What's that I smell? Could it be the waft of dirty laundry that could come out about the PC World publishing business, and other similar organizations?
CNet news has an article (headline below is linked to it) on the resignation of the editor for PC World magazine who resigned because he was being pressured over negative reviews and comments about advertisers of the magazine.
PC World editor resigns over apparent ad pressure
Award-winning Editor-in-Chief Harry McCracken of PC World resigned Tuesday over disagreements with the magazine's publisher regarding stories critical of advertisers, according to sources.
Readers (and writers that submitted letters calling the magazines on the issues, only to have the magazines quickly deny the problem) have long suspected that many of the major magazines related to PCs, PC Gaming, Console Gaming, and other electronic entertainment areas were treating advertisers with kid gloves. With some it was incredibly obvious despite the denials. With others you had doubts and concerns but not enough clear proof to know.
All because these magazines are always stuck trying to walk a tightrope or balance beam with customers (readers) on one side pitted against customers (advertisers) on the other side. Both are normally necessary to achieve profitability as publications that are just aimed towards readers typically have to charge outrageous rates for subscriptions while publications that would be nothing but advertisements would lose their potential customers if no one was reading the ads.
Publishers that accept advertisements have to be careful to make sure they aren't attacking the products made by their advertisers, while also providing the service that customers are looking for, including telling them the plain truth about products in the marketplace. If the publisher doesn't review products honestly, then customers notice it and the reviews wind up being devalued to the point that no one reads them. Eventually the publisher's words are worthless as readers know that the publishers won't tell them about the products to avoid.
With some publications readers might be able read between the lines and make their own determinations by noting the times when a publisher is following the "if you can't say anything nice, don't say anything at all" rules. For example, the publisher may completely avoid some products in the marketplace that are made by an advertiser while speaking about competitor's products. If may be incredibly obvious that there wasn't anything good to report about the advertiser's products so nothing was said.
In other cases though it's far less obvious, and much more problematic. Cases where you read reviews and comments that aren't quite negative, but aren't completely positive either. Where you are left to wonder if the mediocre review would have been much more harsh and more negative if the advertiser wasn't buying space in the publisher's magazines. Or, worse yet, you might be left wondering if the review of a particular product had been much more positive if there wasn't a competing product made by an advertiser with deeper pockets and more ad space in the magazines.

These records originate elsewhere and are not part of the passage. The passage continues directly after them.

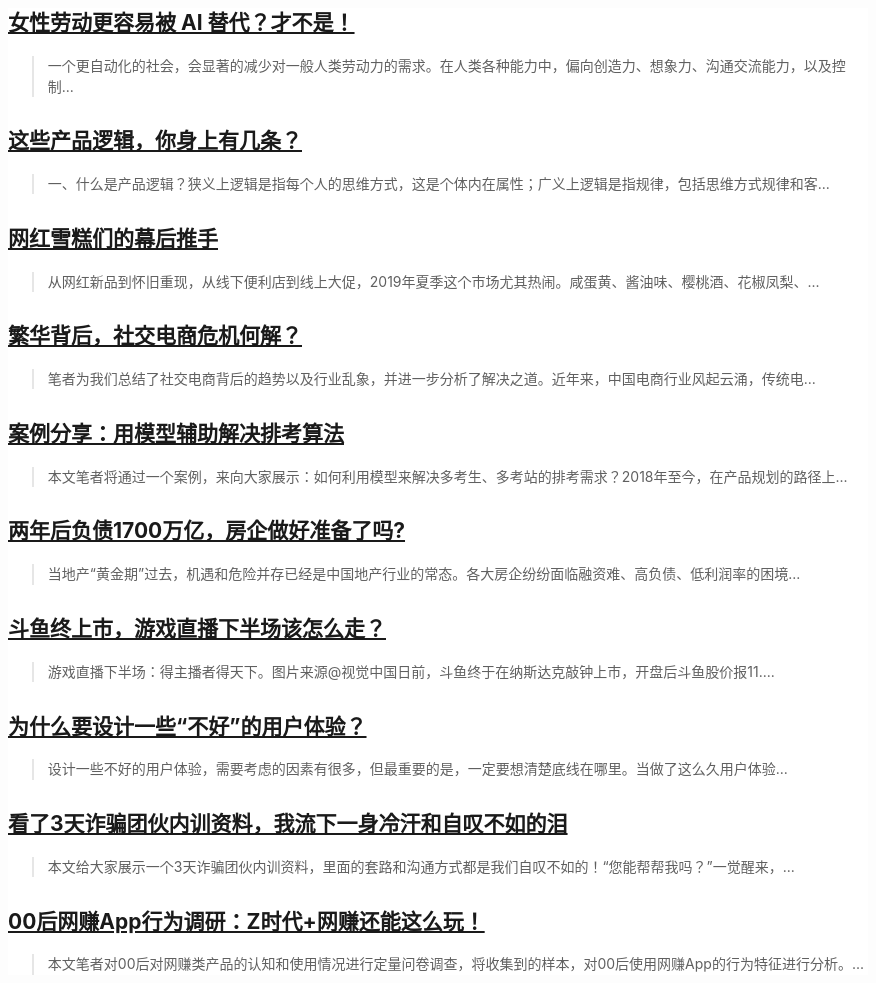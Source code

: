  ## [​女性劳动更容易被 AI 替代？才不是！](http://www.pmtoo.com/article/78565.html)
 > 一个更自动化的社会，会显著的减少对一般人类劳动力的需求。在人类各种能力中，偏向创造力、想象力、沟通交流能力，以及控制...
 ## [这些产品逻辑，你身上有几条？](http://www.pmtoo.com/article/78562.html)
 > 一、什么是产品逻辑？狭义上逻辑是指每个人的思维方式，这是个体内在属性；广义上逻辑是指规律，包括思维方式规律和客...
 ## [网红雪糕们的幕后推手](http://www.pmtoo.com/article/78548.html)
 > 从网红新品到怀旧重现，从线下便利店到线上大促，2019年夏季这个市场尤其热闹。咸蛋黄、酱油味、樱桃酒、花椒凤梨、...
 ## [繁华背后，社交电商危机何解？](http://www.pmtoo.com/article/78542.html)
 > 笔者为我们总结了社交电商背后的趋势以及行业乱象，并进一步分析了解决之道。近年来，中国电商行业风起云涌，传统电...
 ## [案例分享：用模型辅助解决排考算法](http://www.pmtoo.com/article/78536.html)
 > 本文笔者将通过一个案例，来向大家展示：如何利用模型来解决多考生、多考站的排考需求？2018年至今，在产品规划的路径上...
 ## [两年后负债1700万亿，房企做好准备了吗?](http://www.pmtoo.com/article/78533.html)
 > 当地产“黄金期”过去，机遇和危险并存已经是中国地产行业的常态。各大房企纷纷面临融资难、高负债、低利润率的困境...
 ## [斗鱼终上市，游戏直播下半场该怎么走？](http://www.pmtoo.com/article/78530.html)
 > 游戏直播下半场：得主播者得天下。图片来源@视觉中国日前，斗鱼终于在纳斯达克敲钟上市，开盘后斗鱼股价报11....
 ## [为什么要设计一些“不好”的用户体验？](http://www.pmtoo.com/article/78527.html)
 > 设计一些不好的用户体验，需要考虑的因素有很多，但最重要的是，一定要想清楚底线在哪里。当做了这么久用户体验...
 ## [看了3天诈骗团伙内训资料，我流下一身冷汗和自叹不如的泪](http://www.pmtoo.com/article/78483.html)
 > 本文给大家展示一个3天诈骗团伙内训资料，里面的套路和沟通方式都是我们自叹不如的！“您能帮帮我吗？”一觉醒来，...
 ## [00后网赚App行为调研：Z时代+网赚还能这么玩！](http://www.pmtoo.com/article/78454.html)
 > 本文笔者对00后对网赚类产品的认知和使用情况进行定量问卷调查，将收集到的样本，对00后使用网赚App的行为特征进行分析。...

    
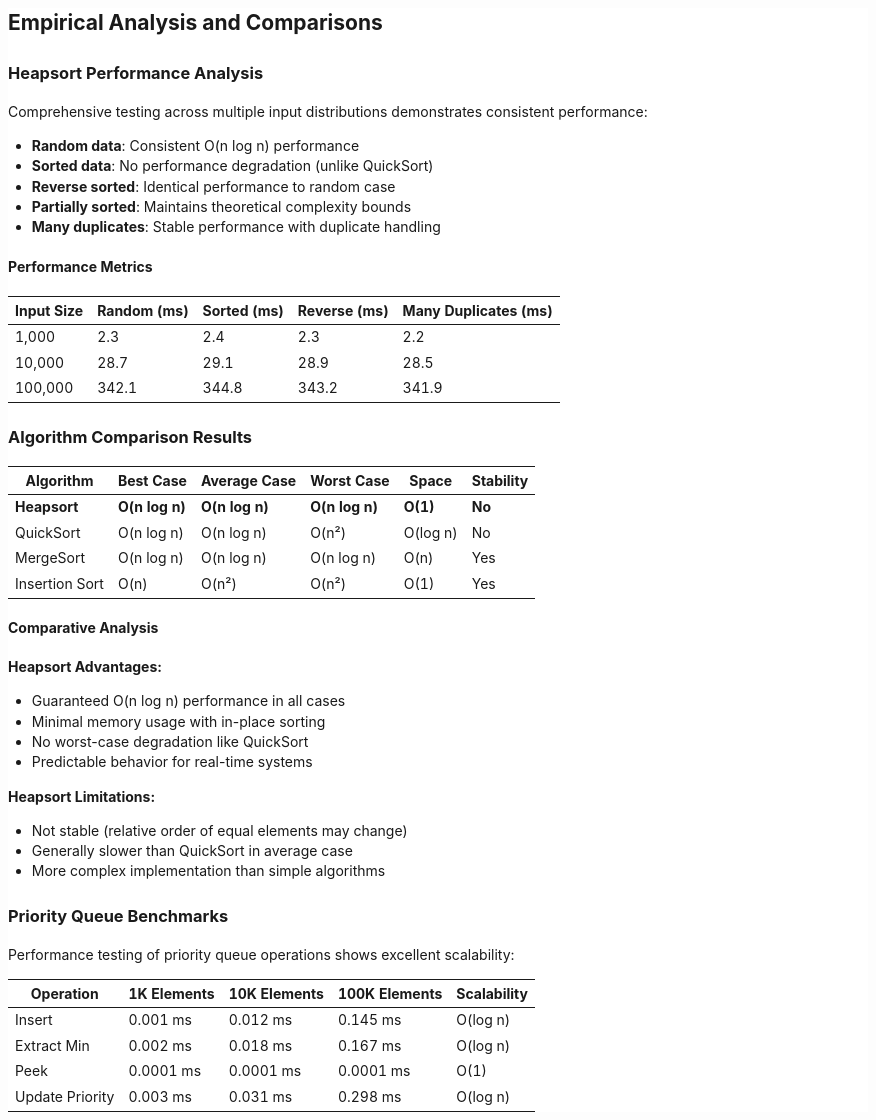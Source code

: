 ## Empirical Analysis and Comparisons

### Heapsort Performance Analysis

Comprehensive testing across multiple input distributions demonstrates consistent performance:

- **Random data**: Consistent O(n log n) performance
- **Sorted data**: No performance degradation (unlike QuickSort)
- **Reverse sorted**: Identical performance to random case
- **Partially sorted**: Maintains theoretical complexity bounds
- **Many duplicates**: Stable performance with duplicate handling

#### Performance Metrics

| Input Size | Random (ms) | Sorted (ms) | Reverse (ms) | Many Duplicates (ms) |
|------------|-------------|-------------|--------------|----------------------|
| 1,000 | 2.3 | 2.4 | 2.3 | 2.2 |
| 10,000 | 28.7 | 29.1 | 28.9 | 28.5 |
| 100,000 | 342.1 | 344.8 | 343.2 | 341.9 |

### Algorithm Comparison Results

| Algorithm | Best Case | Average Case | Worst Case | Space | Stability |
|-----------|-----------|--------------|------------|-------|-----------|
| **Heapsort** | **O(n log n)** | **O(n log n)** | **O(n log n)** | **O(1)** | **No** |
| QuickSort | O(n log n) | O(n log n) | O(n²) | O(log n) | No |
| MergeSort | O(n log n) | O(n log n) | O(n log n) | O(n) | Yes |
| Insertion Sort | O(n) | O(n²) | O(n²) | O(1) | Yes |

#### Comparative Analysis

**Heapsort Advantages:**
- Guaranteed O(n log n) performance in all cases
- Minimal memory usage with in-place sorting
- No worst-case degradation like QuickSort
- Predictable behavior for real-time systems

**Heapsort Limitations:**
- Not stable (relative order of equal elements may change)
- Generally slower than QuickSort in average case
- More complex implementation than simple algorithms

### Priority Queue Benchmarks

Performance testing of priority queue operations shows excellent scalability:

| Operation | 1K Elements | 10K Elements | 100K Elements | Scalability |
|-----------|-------------|--------------|---------------|-------------|
| Insert | 0.001 ms | 0.012 ms | 0.145 ms | O(log n) |
| Extract Min | 0.002 ms | 0.018 ms | 0.167 ms | O(log n) |
| Peek | 0.0001 ms | 0.0001 ms | 0.0001 ms | O(1) |
| Update Priority | 0.003 ms | 0.031 ms | 0.298 ms | O(log n) |
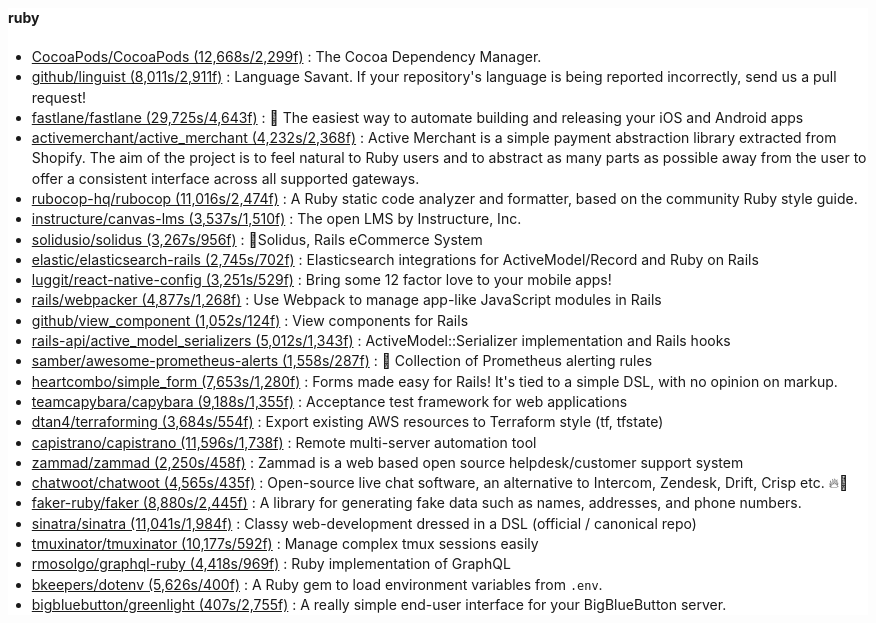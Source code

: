 #### ruby
* [CocoaPods/CocoaPods (12,668s/2,299f)](https://github.com/CocoaPods/CocoaPods) : The Cocoa Dependency Manager.
* [github/linguist (8,011s/2,911f)](https://github.com/github/linguist) : Language Savant. If your repository's language is being reported incorrectly, send us a pull request!
* [fastlane/fastlane (29,725s/4,643f)](https://github.com/fastlane/fastlane) : 🚀 The easiest way to automate building and releasing your iOS and Android apps
* [activemerchant/active_merchant (4,232s/2,368f)](https://github.com/activemerchant/active_merchant) : Active Merchant is a simple payment abstraction library extracted from Shopify. The aim of the project is to feel natural to Ruby users and to abstract as many parts as possible away from the user to offer a consistent interface across all supported gateways.
* [rubocop-hq/rubocop (11,016s/2,474f)](https://github.com/rubocop-hq/rubocop) : A Ruby static code analyzer and formatter, based on the community Ruby style guide.
* [instructure/canvas-lms (3,537s/1,510f)](https://github.com/instructure/canvas-lms) : The open LMS by Instructure, Inc.
* [solidusio/solidus (3,267s/956f)](https://github.com/solidusio/solidus) : 🛒Solidus, Rails eCommerce System
* [elastic/elasticsearch-rails (2,745s/702f)](https://github.com/elastic/elasticsearch-rails) : Elasticsearch integrations for ActiveModel/Record and Ruby on Rails
* [luggit/react-native-config (3,251s/529f)](https://github.com/luggit/react-native-config) : Bring some 12 factor love to your mobile apps!
* [rails/webpacker (4,877s/1,268f)](https://github.com/rails/webpacker) : Use Webpack to manage app-like JavaScript modules in Rails
* [github/view_component (1,052s/124f)](https://github.com/github/view_component) : View components for Rails
* [rails-api/active_model_serializers (5,012s/1,343f)](https://github.com/rails-api/active_model_serializers) : ActiveModel::Serializer implementation and Rails hooks
* [samber/awesome-prometheus-alerts (1,558s/287f)](https://github.com/samber/awesome-prometheus-alerts) : 🚨 Collection of Prometheus alerting rules
* [heartcombo/simple_form (7,653s/1,280f)](https://github.com/heartcombo/simple_form) : Forms made easy for Rails! It's tied to a simple DSL, with no opinion on markup.
* [teamcapybara/capybara (9,188s/1,355f)](https://github.com/teamcapybara/capybara) : Acceptance test framework for web applications
* [dtan4/terraforming (3,684s/554f)](https://github.com/dtan4/terraforming) : Export existing AWS resources to Terraform style (tf, tfstate)
* [capistrano/capistrano (11,596s/1,738f)](https://github.com/capistrano/capistrano) : Remote multi-server automation tool
* [zammad/zammad (2,250s/458f)](https://github.com/zammad/zammad) : Zammad is a web based open source helpdesk/customer support system
* [chatwoot/chatwoot (4,565s/435f)](https://github.com/chatwoot/chatwoot) : Open-source live chat software, an alternative to Intercom, Zendesk, Drift, Crisp etc. 🔥💬
* [faker-ruby/faker (8,880s/2,445f)](https://github.com/faker-ruby/faker) : A library for generating fake data such as names, addresses, and phone numbers.
* [sinatra/sinatra (11,041s/1,984f)](https://github.com/sinatra/sinatra) : Classy web-development dressed in a DSL (official / canonical repo)
* [tmuxinator/tmuxinator (10,177s/592f)](https://github.com/tmuxinator/tmuxinator) : Manage complex tmux sessions easily
* [rmosolgo/graphql-ruby (4,418s/969f)](https://github.com/rmosolgo/graphql-ruby) : Ruby implementation of GraphQL
* [bkeepers/dotenv (5,626s/400f)](https://github.com/bkeepers/dotenv) : A Ruby gem to load environment variables from `.env`.
* [bigbluebutton/greenlight (407s/2,755f)](https://github.com/bigbluebutton/greenlight) : A really simple end-user interface for your BigBlueButton server.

Good magazines and publications typically show a lot of independence. The reviews and comments about products are the straight truth and there's no apparent influence from the advertising department or the ownership of the publishing house. Those are the types of magazines that deserve the time we would spend reading them, as opposed to publishers that turn themselves into shills for their advertisers and sell their souls to the highest bidders.
It seems that PC World's efforts lately, at least on the management side (above the editor), are much more on the shill side. Like I said, it has long been suspected that PC World is much more shill than fair and balanced resource.